• PROBLEM TO SOLVE:
For the word "доли", search the records and show each line in which it occurs.

*** Opening DATASET EXTRACT ***

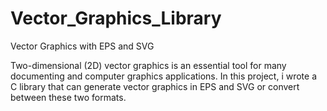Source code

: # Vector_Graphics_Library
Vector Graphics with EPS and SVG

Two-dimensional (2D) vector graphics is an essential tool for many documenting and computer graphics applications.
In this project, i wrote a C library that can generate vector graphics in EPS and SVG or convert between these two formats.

*** Closing DATASET EXTRACT ***
*** Opening DATASET EXTRACT ***

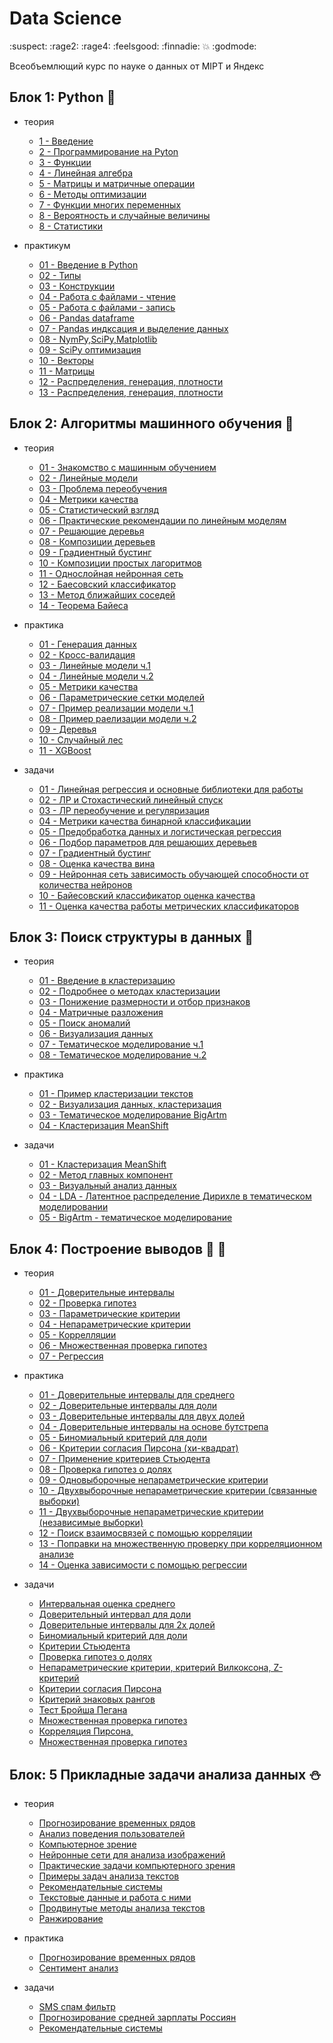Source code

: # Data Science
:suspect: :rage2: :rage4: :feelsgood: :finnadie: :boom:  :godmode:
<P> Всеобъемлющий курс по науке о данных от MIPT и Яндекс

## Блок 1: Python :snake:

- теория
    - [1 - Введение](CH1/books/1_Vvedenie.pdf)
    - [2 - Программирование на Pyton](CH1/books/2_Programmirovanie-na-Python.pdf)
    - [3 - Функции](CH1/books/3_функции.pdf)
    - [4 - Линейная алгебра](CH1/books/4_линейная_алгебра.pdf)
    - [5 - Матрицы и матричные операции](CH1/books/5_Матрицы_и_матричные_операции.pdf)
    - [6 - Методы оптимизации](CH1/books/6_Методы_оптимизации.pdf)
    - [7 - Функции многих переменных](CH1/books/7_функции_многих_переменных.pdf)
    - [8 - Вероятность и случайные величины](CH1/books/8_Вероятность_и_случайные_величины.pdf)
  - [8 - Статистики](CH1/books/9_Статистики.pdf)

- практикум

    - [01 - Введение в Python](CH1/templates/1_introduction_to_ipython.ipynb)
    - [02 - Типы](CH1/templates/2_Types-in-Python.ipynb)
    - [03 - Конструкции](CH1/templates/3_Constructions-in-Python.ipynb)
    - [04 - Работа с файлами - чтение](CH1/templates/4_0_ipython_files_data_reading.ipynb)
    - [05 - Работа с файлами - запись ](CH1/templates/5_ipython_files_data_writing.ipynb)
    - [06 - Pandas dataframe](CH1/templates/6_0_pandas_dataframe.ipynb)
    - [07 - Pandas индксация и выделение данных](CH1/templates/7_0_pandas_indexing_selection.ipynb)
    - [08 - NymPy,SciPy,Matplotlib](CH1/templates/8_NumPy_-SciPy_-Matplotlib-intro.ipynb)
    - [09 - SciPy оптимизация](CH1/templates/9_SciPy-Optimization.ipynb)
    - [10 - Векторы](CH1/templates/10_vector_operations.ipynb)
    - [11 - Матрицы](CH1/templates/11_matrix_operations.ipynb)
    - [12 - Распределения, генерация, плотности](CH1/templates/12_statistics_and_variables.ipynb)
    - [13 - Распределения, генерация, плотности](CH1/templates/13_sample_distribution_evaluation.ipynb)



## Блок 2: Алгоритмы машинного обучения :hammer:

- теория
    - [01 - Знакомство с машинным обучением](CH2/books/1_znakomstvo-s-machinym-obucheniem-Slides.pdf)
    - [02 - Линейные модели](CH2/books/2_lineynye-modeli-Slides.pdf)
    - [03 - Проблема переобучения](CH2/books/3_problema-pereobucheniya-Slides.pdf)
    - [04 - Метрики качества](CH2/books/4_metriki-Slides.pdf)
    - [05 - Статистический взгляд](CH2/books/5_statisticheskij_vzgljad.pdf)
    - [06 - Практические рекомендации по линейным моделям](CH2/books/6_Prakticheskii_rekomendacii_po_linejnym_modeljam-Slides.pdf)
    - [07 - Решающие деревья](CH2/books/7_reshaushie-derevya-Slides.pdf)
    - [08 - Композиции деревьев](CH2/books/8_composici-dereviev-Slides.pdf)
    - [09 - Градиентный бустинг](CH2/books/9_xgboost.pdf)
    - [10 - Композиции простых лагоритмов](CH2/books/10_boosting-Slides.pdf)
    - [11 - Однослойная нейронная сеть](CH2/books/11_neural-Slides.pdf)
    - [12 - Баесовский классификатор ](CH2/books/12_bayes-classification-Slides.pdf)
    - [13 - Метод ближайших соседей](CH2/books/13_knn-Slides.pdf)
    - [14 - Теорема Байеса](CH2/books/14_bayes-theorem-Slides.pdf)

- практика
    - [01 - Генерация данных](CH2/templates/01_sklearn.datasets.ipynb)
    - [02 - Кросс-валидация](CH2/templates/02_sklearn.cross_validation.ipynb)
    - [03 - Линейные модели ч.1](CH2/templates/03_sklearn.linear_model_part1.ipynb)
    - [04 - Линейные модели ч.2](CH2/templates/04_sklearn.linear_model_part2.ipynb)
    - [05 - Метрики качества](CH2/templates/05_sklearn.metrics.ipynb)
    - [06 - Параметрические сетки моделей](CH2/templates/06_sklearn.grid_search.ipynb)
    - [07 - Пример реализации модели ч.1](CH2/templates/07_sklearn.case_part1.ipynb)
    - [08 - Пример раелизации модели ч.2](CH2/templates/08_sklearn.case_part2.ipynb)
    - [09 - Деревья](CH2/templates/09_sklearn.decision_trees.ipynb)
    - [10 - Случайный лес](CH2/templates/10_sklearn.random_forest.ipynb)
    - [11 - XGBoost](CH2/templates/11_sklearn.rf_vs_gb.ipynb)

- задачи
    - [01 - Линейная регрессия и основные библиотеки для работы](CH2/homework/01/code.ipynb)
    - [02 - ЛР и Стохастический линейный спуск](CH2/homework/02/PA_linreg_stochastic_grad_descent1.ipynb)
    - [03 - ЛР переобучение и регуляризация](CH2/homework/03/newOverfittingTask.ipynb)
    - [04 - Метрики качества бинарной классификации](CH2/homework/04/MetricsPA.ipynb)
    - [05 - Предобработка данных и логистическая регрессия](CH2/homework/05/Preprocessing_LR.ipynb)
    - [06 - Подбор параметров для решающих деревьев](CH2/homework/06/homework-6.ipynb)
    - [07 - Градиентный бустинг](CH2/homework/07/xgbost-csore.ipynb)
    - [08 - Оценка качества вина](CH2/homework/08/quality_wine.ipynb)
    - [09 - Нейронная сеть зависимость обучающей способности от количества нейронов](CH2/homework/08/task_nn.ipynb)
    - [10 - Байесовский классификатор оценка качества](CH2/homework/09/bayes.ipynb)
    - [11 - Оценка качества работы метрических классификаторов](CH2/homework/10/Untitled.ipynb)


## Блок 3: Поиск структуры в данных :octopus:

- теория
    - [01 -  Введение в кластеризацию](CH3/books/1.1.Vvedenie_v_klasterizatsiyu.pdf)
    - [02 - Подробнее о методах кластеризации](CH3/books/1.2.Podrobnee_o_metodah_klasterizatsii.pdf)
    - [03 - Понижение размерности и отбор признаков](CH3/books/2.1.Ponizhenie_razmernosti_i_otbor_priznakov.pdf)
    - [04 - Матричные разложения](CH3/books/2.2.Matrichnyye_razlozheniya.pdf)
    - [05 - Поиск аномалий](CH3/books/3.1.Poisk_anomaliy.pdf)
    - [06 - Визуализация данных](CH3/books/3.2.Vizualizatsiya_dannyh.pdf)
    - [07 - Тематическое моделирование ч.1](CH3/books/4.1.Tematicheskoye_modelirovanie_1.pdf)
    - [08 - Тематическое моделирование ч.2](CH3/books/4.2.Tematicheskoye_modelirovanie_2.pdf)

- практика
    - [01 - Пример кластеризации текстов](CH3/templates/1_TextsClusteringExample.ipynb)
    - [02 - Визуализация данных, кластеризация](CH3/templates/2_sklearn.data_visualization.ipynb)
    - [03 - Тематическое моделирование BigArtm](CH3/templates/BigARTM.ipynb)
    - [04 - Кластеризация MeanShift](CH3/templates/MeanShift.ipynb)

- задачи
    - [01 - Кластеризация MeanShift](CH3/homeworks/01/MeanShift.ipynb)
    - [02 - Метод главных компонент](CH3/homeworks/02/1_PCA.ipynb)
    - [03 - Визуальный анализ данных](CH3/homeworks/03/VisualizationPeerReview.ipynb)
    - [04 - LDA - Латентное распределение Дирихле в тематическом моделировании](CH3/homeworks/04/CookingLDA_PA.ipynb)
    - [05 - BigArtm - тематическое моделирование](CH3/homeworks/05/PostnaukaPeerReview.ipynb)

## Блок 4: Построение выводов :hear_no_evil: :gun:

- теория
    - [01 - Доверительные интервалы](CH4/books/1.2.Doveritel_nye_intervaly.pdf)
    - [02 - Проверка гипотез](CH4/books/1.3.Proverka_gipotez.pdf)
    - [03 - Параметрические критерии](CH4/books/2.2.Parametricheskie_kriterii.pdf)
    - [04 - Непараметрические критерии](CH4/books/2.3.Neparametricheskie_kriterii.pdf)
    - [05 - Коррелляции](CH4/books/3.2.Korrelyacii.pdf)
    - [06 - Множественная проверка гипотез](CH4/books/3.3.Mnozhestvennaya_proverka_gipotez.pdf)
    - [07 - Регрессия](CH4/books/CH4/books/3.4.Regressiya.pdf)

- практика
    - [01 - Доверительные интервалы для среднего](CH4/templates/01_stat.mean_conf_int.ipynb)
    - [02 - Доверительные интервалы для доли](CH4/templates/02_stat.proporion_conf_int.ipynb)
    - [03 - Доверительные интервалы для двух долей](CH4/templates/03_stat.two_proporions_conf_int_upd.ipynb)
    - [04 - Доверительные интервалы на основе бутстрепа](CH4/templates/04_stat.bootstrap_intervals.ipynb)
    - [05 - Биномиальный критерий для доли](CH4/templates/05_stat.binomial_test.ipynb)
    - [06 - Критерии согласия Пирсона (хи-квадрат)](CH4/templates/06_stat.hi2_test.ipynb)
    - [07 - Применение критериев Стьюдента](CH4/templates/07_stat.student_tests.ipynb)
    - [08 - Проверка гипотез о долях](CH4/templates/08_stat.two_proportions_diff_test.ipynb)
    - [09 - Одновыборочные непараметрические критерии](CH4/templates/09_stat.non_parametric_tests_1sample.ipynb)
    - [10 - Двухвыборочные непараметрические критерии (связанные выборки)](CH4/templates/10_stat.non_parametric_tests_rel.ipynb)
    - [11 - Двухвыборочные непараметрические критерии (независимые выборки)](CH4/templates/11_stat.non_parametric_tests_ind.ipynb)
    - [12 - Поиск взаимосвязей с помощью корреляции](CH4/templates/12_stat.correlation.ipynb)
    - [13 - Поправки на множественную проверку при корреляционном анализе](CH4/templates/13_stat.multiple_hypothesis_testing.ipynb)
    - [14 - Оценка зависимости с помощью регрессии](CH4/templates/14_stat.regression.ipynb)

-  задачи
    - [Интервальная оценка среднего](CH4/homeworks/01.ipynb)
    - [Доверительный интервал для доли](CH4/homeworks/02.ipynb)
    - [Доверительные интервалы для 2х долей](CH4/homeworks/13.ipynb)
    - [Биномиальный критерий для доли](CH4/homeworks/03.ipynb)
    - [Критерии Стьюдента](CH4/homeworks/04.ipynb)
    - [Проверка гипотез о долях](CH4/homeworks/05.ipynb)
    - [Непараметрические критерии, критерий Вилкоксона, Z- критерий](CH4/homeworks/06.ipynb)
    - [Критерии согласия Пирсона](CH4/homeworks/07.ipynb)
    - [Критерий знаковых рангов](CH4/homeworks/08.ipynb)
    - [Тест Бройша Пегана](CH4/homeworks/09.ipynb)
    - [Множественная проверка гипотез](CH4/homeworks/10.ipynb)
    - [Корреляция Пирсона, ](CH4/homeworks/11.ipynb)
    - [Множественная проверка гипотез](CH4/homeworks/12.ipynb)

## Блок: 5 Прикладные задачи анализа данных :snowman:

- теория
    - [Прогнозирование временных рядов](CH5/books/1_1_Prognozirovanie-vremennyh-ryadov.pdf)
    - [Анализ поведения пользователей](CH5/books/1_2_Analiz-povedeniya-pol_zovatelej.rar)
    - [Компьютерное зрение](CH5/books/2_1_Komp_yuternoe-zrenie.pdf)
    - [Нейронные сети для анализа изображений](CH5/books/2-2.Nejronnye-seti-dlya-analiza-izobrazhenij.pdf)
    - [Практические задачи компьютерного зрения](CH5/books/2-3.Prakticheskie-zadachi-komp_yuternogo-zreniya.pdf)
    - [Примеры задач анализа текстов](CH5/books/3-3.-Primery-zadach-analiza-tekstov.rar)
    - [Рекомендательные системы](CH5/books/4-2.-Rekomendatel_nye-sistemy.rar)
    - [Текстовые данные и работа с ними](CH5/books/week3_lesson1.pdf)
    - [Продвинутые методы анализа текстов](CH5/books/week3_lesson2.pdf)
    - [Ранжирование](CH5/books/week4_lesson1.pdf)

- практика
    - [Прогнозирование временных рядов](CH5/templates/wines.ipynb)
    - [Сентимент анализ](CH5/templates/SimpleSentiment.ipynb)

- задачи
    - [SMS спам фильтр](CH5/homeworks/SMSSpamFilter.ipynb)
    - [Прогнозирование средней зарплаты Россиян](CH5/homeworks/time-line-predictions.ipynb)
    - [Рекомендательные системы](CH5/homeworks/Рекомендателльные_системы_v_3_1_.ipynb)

*** Closing DATASET EXTRACT ***

• TASK RESULT:
    - [02 - Доверительные интервалы для доли](CH4/templates/02_stat.proporion_conf_int.ipynb)
    - [05 - Биномиальный критерий для доли](CH4/templates/05_stat.binomial_test.ipynb)
    - [Доверительный интервал для доли](CH4/homeworks/02.ipynb)
    - [Биномиальный критерий для доли](CH4/homeworks/03.ipynb)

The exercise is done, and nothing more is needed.